A one-pager for the bill said that over 80% of arrests nationwide “are for low-level, nonviolent crimes,” while less than 5% are for “violent offenses against property or persons.” The lawmakers said their bill would prevent unnecessary interactions with law enforcement officers and unnecessary incarceration.

Rep. Chip Roy, a Texas Republican who is teaming up with Democratic Reps. Hakeem Jeffries of New York and David Trone of Maryland, told the Washington Examiner: “Government exists to protect our liberty, not bury it alive under a pile of never-ending, unnecessary criminal laws.”

“Federal politicians and bureaucrats have created innumerable crimes, and the result is overburdened law enforcement and distrust in our justice system,” Roy said. “Almost anyone over the age of 18 in this country could be indicted for some kind of federal infraction at any moment without even realizing they’re breaking the law. It’s time we finally count these crimes and get busy cutting a lot of them. I’m happy to introduce this bipartisan legislation alongside Reps. Jeffries and Trone.”

In a statement, Jeffries said: “The Count The Crimes To Cut Act will help reverse engineer the mass incarceration epidemic by identifying laws on the books that have been used and abused to lock many nonviolent offenders in prison for unwarranted amounts of time.”

He added: “I thank Rep.
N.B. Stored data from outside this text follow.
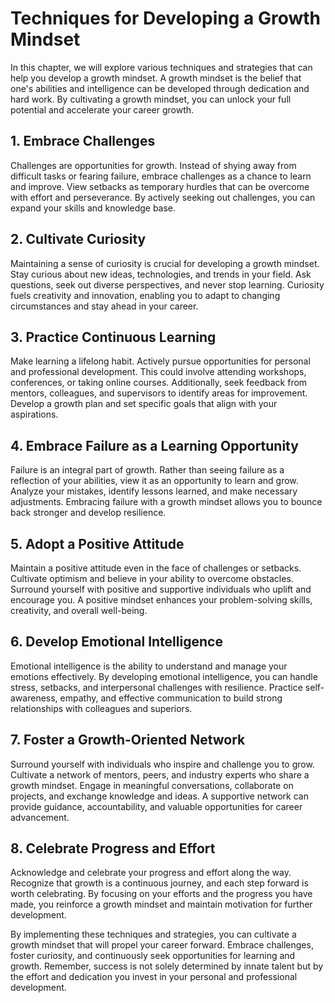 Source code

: # Techniques for Developing a Growth Mindset

In this chapter, we will explore various techniques and strategies that can help you develop a growth mindset. A growth mindset is the belief that one's abilities and intelligence can be developed through dedication and hard work. By cultivating a growth mindset, you can unlock your full potential and accelerate your career growth.

## 1\. Embrace Challenges

Challenges are opportunities for growth. Instead of shying away from difficult tasks or fearing failure, embrace challenges as a chance to learn and improve. View setbacks as temporary hurdles that can be overcome with effort and perseverance. By actively seeking out challenges, you can expand your skills and knowledge base.

## 2\. Cultivate Curiosity

Maintaining a sense of curiosity is crucial for developing a growth mindset. Stay curious about new ideas, technologies, and trends in your field. Ask questions, seek out diverse perspectives, and never stop learning. Curiosity fuels creativity and innovation, enabling you to adapt to changing circumstances and stay ahead in your career.

## 3\. Practice Continuous Learning

Make learning a lifelong habit. Actively pursue opportunities for personal and professional development. This could involve attending workshops, conferences, or taking online courses. Additionally, seek feedback from mentors, colleagues, and supervisors to identify areas for improvement. Develop a growth plan and set specific goals that align with your aspirations.

## 4\. Embrace Failure as a Learning Opportunity

Failure is an integral part of growth. Rather than seeing failure as a reflection of your abilities, view it as an opportunity to learn and grow. Analyze your mistakes, identify lessons learned, and make necessary adjustments. Embracing failure with a growth mindset allows you to bounce back stronger and develop resilience.

## 5\. Adopt a Positive Attitude

Maintain a positive attitude even in the face of challenges or setbacks. Cultivate optimism and believe in your ability to overcome obstacles. Surround yourself with positive and supportive individuals who uplift and encourage you. A positive mindset enhances your problem-solving skills, creativity, and overall well-being.

## 6\. Develop Emotional Intelligence

Emotional intelligence is the ability to understand and manage your emotions effectively. By developing emotional intelligence, you can handle stress, setbacks, and interpersonal challenges with resilience. Practice self-awareness, empathy, and effective communication to build strong relationships with colleagues and superiors.

## 7\. Foster a Growth-Oriented Network

Surround yourself with individuals who inspire and challenge you to grow. Cultivate a network of mentors, peers, and industry experts who share a growth mindset. Engage in meaningful conversations, collaborate on projects, and exchange knowledge and ideas. A supportive network can provide guidance, accountability, and valuable opportunities for career advancement.

## 8\. Celebrate Progress and Effort

Acknowledge and celebrate your progress and effort along the way. Recognize that growth is a continuous journey, and each step forward is worth celebrating. By focusing on your efforts and the progress you have made, you reinforce a growth mindset and maintain motivation for further development.

By implementing these techniques and strategies, you can cultivate a growth mindset that will propel your career forward. Embrace challenges, foster curiosity, and continuously seek opportunities for learning and growth. Remember, success is not solely determined by innate talent but by the effort and dedication you invest in your personal and professional development.
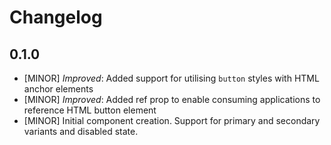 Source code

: # Changelog

## 0.1.0

- [MINOR] _Improved_: Added support for utilising `button` styles with HTML anchor elements
- [MINOR] _Improved_: Added ref prop to enable consuming applications to reference HTML button element
- [MINOR] Initial component creation. Support for primary and secondary variants and disabled state.
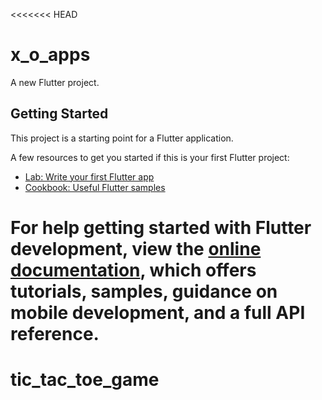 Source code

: <<<<<<< HEAD
# x_o_apps

A new Flutter project.

## Getting Started

This project is a starting point for a Flutter application.

A few resources to get you started if this is your first Flutter project:

- [Lab: Write your first Flutter app](https://docs.flutter.dev/get-started/codelab)
- [Cookbook: Useful Flutter samples](https://docs.flutter.dev/cookbook)

For help getting started with Flutter development, view the
[online documentation](https://docs.flutter.dev/), which offers tutorials,
samples, guidance on mobile development, and a full API reference.
=======
# tic_tac_toe_game
<p align="center">
<img scr="screenshots/home.png" width="250"/>
<img scr="screenshots/select_player.png" width="250"/>
<img scr="screenshots/player.png" width="250"/>
</p>

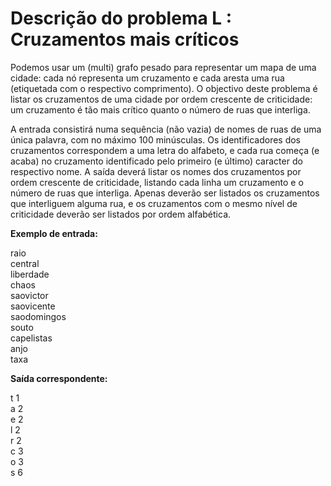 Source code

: # Descrição do problema L : Cruzamentos mais críticos

Podemos usar um (multi) grafo pesado para representar um mapa de uma cidade: cada nó representa um cruzamento e cada aresta uma rua (etiquetada com o respectivo comprimento). O objectivo deste problema é listar os cruzamentos de uma cidade por ordem crescente de criticidade: um cruzamento é tão mais crítico quanto o número de ruas que interliga.  

A entrada consistirá numa sequência (não vazia) de nomes de ruas de uma única palavra, com no máximo 100 minúsculas. Os identificadores dos cruzamentos correspondem a uma letra do alfabeto, e cada rua começa (e acaba) no cruzamento identificado pelo primeiro (e último) caracter do respectivo nome. A saída deverá listar os nomes dos cruzamentos por ordem crescente de criticidade, listando cada linha um cruzamento e o número de ruas que interliga. Apenas deverão ser listados os cruzamentos que interliguem alguma rua, e os cruzamentos com o mesmo nível de criticidade deverão ser listados por ordem alfabética.  

**Exemplo de entrada:**  

raio  
central  
liberdade  
chaos  
saovictor  
saovicente  
saodomingos  
souto  
capelistas  
anjo  
taxa  

**Saída correspondente:**  

t 1  
a 2  
e 2  
l 2  
r 2  
c 3  
o 3  
s 6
Roy for introducing this bipartisan legislation and all my colleagues in the Congress who are committed to making the promise of equal justice for all a reality.”

The bill’s one-pager also cited John Baker, a retired law professor, who told the Wall Street Journal in 2011 that “there is no one in the United States over the age of 18 who cannot be indicted for some federal crime.”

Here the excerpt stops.